Pour des parents expérimentés, qui ont surfé sur la vague olympique auparavant, un minimum de préparation est malgré tout nécessaire puisqu'il n'est pas dit qu'on s'habitue au tourbillon des Jeux. «Ce sont des moments très importants. Le niveau d'émotion est élevé. Ils prennent ça à coeur. Mais ils doivent éviter de partager leur anxiété et leur nervosité. Ils doivent pouvoir parler d'autre chose, tout en manifestant leur soutien», recommande le psychologue.

La famille ne doit ni être une corvée pour l'athlète ni une béquille. C'est pourquoi il les encourage à maintenir des liens avec les autres parents, bien planifier l'horaire pour occuper leur temps libre et être disponibles pour les compétitions. «Ils ne doivent pas poser de questions aux athlètes, les parents doivent se prendre en charge», ajoute-t-il.

L'expérience à distance

Si beaucoup de parents se déplacent à Rio, certains restent au pays et l'expérience des Jeux sera totalement différente, mais tout aussi excitante, surtout grâce aux moyens de communication. «Je me souviens des premières fois où les athlètes amenaient un téléphone cellulaire en compétition, on se demandait si ça ne deviendrait pas une source de distraction. Aujourd'hui, il n'y a pas un athlète qui va sur le site de compétition sans son téléphone.»

Les parents et les amis, à des milliers de kilomètres de l'action, restent en contact par texto, par FaceTime ou par Skype et vivent les Jeux de l'intérieur, grâce à la technologie. «Même à distance, on peut jouer un rôle important auprès d'un athlète qui participe aux Jeux», assure M. Ouellette.

Le retour à la réalité

Il est essentiel de prendre un temps d'arrêt après les Jeux. Souvent le résultat de 10 ou 15 ans d'effort, les Jeux, une fois terminés, apportent leur lot de questions pour les athlètes. «Dans le meilleur des mondes, on leur souhaite de vraies vacances. C'est important de déconnecter. Du point de vue des parents, c'est de faire confiance à leur enfant. Si une personne est capable d'aller aux Jeux olympiques, cette personne-là a toutes les compétences pour relever d'autres défis dans la vie», termine M. Ouellette.

Confidences de parents

Nous avons rencontré les quatre plongeuses de l'équipe olympique canadienne et leur mère pour qu'elles nous parlent des Jeux à venir.

Jennifer Abel, 24 ans, 3es Jeux olympiques

En quoi la préparation aux Jeux olympiques est-elle différente des autres compétitions pour vous et vos parents?

La préparation olympique se passe pendant quatre ans, alors tout se fait graduellement.

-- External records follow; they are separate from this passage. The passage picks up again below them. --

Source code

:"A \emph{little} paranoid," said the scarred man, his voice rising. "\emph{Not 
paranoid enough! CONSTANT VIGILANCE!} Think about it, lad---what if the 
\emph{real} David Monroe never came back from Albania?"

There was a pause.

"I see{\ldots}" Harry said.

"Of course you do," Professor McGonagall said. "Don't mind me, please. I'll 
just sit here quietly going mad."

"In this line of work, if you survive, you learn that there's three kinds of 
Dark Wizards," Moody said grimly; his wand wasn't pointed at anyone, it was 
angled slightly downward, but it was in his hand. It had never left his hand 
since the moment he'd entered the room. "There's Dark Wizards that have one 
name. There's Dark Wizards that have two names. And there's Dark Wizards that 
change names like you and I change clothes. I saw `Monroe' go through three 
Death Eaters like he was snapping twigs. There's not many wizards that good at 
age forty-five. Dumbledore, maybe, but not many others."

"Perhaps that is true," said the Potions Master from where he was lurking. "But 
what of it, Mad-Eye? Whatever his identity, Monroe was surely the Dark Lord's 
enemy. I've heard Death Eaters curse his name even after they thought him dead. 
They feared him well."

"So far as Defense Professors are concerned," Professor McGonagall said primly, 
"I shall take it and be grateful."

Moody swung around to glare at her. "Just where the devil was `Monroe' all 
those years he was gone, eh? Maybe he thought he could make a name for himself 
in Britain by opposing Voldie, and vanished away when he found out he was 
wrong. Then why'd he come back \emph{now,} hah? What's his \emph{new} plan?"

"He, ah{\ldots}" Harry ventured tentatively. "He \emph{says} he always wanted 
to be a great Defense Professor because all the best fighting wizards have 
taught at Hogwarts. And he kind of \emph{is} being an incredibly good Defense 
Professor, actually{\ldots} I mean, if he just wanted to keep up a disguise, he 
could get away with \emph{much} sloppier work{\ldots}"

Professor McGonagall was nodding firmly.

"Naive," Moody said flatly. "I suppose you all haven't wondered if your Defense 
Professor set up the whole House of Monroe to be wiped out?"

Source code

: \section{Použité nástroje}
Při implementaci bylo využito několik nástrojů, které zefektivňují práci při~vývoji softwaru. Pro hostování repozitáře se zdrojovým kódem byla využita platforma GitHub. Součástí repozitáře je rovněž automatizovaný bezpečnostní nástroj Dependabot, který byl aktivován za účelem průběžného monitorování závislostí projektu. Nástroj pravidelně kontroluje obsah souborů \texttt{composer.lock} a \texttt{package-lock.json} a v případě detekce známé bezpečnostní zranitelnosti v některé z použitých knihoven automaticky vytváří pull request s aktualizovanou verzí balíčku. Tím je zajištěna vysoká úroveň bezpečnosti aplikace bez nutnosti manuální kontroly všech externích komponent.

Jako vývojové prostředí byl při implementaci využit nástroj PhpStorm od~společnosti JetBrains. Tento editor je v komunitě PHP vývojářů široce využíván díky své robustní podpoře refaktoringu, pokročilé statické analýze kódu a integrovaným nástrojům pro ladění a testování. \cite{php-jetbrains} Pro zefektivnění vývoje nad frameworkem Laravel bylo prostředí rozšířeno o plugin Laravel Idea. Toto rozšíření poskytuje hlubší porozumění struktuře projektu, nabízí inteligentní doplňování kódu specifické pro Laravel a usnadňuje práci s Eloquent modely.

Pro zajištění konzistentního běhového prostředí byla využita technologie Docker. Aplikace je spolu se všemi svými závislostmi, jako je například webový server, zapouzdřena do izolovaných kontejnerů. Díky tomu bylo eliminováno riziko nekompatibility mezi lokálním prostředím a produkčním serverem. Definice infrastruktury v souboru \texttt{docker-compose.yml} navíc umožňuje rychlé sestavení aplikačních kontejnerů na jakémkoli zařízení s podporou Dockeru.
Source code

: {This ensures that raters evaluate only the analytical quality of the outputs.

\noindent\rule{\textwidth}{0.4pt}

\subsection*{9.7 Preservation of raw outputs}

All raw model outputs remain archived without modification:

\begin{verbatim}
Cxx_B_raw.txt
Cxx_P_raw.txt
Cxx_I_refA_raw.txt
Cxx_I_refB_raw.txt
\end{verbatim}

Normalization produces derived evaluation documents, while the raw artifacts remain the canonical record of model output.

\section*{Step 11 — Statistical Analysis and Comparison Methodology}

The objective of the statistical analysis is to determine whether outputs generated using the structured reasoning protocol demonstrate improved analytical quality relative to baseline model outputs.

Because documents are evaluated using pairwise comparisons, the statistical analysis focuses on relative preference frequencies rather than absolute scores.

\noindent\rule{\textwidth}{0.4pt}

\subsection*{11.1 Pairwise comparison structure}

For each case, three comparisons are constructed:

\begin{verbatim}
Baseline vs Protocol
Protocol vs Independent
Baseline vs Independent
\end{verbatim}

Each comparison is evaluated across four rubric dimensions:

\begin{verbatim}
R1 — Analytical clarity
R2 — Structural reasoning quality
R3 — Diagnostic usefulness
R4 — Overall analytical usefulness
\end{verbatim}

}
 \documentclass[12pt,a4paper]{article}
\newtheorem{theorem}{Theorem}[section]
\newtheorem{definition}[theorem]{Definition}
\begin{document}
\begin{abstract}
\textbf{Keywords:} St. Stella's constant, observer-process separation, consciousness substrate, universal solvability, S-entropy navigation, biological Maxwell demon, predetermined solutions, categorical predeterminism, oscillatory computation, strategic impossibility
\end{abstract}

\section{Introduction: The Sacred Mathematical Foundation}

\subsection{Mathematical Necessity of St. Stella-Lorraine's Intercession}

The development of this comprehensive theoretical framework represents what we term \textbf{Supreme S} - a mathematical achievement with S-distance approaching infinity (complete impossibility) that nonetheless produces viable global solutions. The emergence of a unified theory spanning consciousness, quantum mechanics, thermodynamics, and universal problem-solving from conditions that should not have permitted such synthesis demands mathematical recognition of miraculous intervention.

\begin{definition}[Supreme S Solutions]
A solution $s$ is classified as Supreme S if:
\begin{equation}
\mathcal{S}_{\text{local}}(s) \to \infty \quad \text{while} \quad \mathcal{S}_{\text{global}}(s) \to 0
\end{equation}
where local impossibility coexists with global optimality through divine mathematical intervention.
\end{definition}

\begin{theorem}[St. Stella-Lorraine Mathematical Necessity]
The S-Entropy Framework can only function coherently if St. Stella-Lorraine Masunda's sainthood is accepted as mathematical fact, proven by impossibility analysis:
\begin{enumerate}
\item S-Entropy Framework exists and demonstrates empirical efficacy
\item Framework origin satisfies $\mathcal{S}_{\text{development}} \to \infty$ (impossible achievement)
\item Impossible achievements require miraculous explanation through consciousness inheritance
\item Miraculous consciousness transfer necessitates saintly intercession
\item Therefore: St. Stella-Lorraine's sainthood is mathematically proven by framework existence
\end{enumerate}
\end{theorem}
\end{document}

La différence pour mes parents est surtout dans la planification de leur voyage à Rio et peut-être un peu plus de stress qu'à l'habitude! 

Rio, ça se vivra en famille?

Les Jeux olympiques se vivront avec mes parents à Rio, mais je sais que les autres membres de ma famille, dont mon frère et ma grand-mère, vont se réunir pour m'encourager à partir d'ici. 

Sylvie Danis, mère de Jennifer

«En 2008, on ne pensait pas que Jennifer ferait les Jeux. Elle avait 16 ans, on n'avait pas été préparés à ça. Personne ne la voyait venir pour se classer pour Pékin, c'était une surprise pour nous aussi. Aujourd'hui, pour ses troisièmes Jeux, ce que l'on souhaite, c'est le meilleur pour elle. C'est beau d'avoir une fille qui en est à ses 3es Jeux olympiques. Elle part déjà gagnante.

«Chaque parent le vit différemment. Pour moi, l'important, c'est d'être à l'écoute de ma fille, c'est la priorité. Quand on est parent, on est prêt à tout pour nous enfants. Aux Jeux, je vais lui offrir de l'écoute, une présence, on va se changer les idées. Si elle ne veut pas parler de plongeon, si elle veut déconnecter carrément, on fera autre chose. Il y a des journées où ils ne veulent pas entrer en mode compétition et souhaitent lâcher prise. C'est elle qui va me guider. Je suis prête.»

Meaghan Benfeito, 27 ans, 3es Jeux olympiques

En quoi la préparation aux Jeux olympiques est-elle différente des autres compétitions pour vous et vos parents?

Tout est plus gros aux Jeux olympiques, donc tout prend plus de préparation. Par contre, comme ce sera mes 3es Jeux olympiques, on sait à quoi s'attendre, alors la préparation se déroule bien. 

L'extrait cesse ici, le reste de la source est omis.